■ PROBLEM REQUIREMENTS ■
Looking at the records below, state how many lines include the string "Console" and add nothing further.

Plain-text document sources
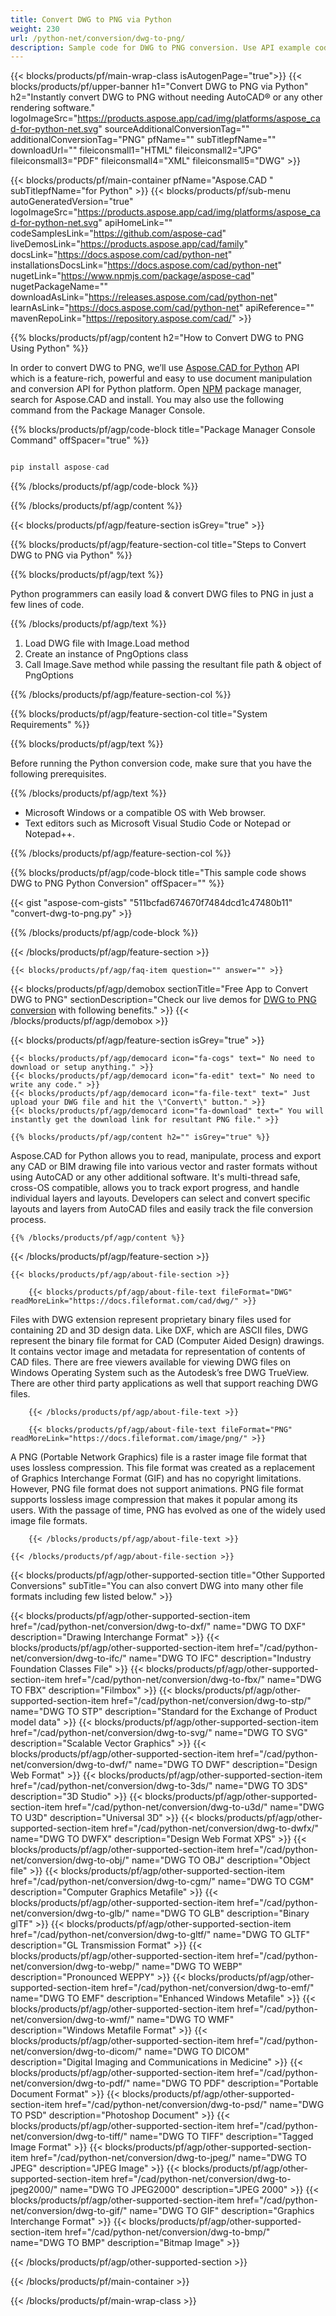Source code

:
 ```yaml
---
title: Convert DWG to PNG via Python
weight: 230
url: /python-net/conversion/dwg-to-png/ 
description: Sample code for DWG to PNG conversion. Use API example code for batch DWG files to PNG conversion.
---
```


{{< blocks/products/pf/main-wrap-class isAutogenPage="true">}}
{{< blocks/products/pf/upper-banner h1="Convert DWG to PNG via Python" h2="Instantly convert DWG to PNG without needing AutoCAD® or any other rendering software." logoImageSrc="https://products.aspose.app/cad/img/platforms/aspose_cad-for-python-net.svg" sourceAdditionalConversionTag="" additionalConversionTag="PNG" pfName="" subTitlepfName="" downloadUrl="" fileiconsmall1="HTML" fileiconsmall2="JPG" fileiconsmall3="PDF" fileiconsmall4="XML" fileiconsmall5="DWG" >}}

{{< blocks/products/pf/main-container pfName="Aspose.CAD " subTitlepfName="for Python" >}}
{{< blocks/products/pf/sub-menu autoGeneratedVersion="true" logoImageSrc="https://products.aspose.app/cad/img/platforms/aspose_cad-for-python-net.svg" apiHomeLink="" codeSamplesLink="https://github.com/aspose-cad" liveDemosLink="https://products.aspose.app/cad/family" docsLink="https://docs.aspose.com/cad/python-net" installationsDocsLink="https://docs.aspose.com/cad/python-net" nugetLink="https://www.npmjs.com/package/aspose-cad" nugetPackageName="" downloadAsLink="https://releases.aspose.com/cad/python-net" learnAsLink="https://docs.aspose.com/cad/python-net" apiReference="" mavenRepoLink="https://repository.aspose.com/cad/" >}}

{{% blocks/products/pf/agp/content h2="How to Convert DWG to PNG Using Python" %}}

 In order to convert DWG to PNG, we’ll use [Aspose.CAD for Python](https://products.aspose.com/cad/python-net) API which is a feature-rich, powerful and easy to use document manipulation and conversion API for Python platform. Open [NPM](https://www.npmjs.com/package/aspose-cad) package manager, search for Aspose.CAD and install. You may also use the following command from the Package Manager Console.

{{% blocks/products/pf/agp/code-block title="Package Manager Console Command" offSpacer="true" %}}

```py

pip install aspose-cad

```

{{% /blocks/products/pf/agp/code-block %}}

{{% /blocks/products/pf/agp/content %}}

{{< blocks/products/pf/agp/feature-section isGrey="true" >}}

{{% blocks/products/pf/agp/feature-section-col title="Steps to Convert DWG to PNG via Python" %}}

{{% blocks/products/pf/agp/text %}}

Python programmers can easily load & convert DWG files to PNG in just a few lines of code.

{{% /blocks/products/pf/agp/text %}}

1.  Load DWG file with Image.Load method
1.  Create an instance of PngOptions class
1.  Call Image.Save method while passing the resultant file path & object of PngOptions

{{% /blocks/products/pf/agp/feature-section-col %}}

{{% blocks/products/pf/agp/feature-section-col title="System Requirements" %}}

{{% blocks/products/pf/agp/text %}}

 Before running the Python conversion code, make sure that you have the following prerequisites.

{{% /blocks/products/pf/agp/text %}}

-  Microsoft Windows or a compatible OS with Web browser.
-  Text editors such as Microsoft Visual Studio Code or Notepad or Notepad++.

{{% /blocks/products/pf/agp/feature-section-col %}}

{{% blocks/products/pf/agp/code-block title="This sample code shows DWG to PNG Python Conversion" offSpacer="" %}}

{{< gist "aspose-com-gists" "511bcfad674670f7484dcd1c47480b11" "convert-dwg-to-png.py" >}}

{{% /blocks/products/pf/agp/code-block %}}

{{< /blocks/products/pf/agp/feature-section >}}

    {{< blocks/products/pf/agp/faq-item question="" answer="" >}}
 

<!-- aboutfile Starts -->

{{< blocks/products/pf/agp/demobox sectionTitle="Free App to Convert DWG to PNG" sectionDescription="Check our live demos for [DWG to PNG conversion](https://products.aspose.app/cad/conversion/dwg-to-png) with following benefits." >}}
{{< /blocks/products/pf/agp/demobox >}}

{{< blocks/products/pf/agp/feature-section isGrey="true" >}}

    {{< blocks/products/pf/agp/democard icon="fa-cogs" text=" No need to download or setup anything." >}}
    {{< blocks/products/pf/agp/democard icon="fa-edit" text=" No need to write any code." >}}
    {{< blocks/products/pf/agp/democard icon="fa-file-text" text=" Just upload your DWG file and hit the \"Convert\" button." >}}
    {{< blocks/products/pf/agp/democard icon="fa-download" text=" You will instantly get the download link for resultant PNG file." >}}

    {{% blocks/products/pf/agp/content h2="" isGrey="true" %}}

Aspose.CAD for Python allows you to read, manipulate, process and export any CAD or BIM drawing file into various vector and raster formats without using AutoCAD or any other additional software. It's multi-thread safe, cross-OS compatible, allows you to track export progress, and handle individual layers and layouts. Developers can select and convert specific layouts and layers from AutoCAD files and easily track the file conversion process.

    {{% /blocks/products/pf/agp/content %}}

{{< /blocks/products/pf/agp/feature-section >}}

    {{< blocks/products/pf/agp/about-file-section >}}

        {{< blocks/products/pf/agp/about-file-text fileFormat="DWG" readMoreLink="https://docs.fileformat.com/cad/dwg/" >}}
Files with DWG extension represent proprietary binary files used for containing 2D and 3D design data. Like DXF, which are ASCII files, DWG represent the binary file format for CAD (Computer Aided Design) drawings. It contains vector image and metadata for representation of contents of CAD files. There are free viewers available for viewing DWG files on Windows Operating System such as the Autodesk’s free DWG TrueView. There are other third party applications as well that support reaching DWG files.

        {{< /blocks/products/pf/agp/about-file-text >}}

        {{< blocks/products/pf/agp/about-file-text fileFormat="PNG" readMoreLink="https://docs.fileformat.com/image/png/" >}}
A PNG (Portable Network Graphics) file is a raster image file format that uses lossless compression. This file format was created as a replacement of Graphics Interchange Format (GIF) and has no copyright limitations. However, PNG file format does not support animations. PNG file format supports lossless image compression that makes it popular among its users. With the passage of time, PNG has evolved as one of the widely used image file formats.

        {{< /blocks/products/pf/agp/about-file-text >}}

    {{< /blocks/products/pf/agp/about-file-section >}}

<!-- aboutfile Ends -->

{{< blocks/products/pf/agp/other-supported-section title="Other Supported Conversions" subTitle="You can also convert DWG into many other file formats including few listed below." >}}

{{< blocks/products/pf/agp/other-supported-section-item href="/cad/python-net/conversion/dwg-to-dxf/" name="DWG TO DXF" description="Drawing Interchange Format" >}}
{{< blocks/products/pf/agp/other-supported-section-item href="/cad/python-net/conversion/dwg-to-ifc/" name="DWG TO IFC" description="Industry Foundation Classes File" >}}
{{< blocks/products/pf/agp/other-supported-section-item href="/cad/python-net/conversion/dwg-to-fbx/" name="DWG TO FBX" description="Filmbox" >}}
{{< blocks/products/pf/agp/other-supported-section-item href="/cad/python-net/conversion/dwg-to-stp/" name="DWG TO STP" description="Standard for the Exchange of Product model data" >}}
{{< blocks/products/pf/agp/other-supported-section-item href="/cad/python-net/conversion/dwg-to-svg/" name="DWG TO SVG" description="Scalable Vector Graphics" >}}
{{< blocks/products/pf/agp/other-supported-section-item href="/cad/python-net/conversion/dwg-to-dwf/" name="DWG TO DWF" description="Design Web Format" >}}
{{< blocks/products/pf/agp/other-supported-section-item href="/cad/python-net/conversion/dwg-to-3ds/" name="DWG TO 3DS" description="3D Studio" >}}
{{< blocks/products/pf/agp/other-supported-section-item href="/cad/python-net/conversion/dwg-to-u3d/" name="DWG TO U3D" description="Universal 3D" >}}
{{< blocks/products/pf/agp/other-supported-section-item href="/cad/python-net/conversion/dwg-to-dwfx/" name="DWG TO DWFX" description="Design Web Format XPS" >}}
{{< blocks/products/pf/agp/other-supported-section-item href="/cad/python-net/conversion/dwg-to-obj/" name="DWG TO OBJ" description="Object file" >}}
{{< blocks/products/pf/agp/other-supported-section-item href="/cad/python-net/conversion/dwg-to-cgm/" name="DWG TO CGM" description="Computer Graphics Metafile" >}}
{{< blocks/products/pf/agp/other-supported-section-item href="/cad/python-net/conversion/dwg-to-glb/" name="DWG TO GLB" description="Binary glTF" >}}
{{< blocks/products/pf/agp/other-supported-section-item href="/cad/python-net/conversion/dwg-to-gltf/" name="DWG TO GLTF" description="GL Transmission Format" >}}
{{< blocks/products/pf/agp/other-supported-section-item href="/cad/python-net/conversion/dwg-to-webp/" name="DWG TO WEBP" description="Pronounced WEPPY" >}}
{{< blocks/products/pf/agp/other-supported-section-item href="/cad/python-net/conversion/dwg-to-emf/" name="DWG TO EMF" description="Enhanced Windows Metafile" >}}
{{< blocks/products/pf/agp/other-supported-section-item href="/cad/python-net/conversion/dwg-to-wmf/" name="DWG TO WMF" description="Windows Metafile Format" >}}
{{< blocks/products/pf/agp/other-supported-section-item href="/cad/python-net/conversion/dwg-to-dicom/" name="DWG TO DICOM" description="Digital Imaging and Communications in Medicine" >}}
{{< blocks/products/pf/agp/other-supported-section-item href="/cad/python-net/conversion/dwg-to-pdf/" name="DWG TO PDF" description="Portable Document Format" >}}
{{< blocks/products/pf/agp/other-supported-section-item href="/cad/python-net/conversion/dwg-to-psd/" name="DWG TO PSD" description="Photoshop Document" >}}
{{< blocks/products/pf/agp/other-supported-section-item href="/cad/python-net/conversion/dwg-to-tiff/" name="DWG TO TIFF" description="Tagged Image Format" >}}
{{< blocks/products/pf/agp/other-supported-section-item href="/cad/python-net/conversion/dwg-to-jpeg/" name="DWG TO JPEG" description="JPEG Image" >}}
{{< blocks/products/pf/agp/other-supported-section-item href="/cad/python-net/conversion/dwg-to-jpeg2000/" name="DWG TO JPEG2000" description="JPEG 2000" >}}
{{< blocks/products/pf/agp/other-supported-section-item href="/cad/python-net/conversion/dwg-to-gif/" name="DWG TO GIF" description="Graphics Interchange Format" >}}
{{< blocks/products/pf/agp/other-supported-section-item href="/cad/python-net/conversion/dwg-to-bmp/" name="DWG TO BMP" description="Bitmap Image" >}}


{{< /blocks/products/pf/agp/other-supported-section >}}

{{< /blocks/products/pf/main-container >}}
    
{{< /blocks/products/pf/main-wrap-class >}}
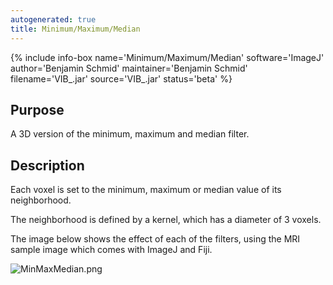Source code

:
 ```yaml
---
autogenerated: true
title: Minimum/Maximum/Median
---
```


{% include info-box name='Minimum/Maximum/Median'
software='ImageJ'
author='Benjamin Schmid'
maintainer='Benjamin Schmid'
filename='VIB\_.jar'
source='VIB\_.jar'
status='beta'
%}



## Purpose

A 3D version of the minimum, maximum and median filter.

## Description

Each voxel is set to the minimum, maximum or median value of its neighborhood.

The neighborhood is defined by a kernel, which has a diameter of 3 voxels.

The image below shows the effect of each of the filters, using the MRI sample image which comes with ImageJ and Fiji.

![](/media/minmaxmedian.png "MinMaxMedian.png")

■ RESULT OF THIS TASK ■
2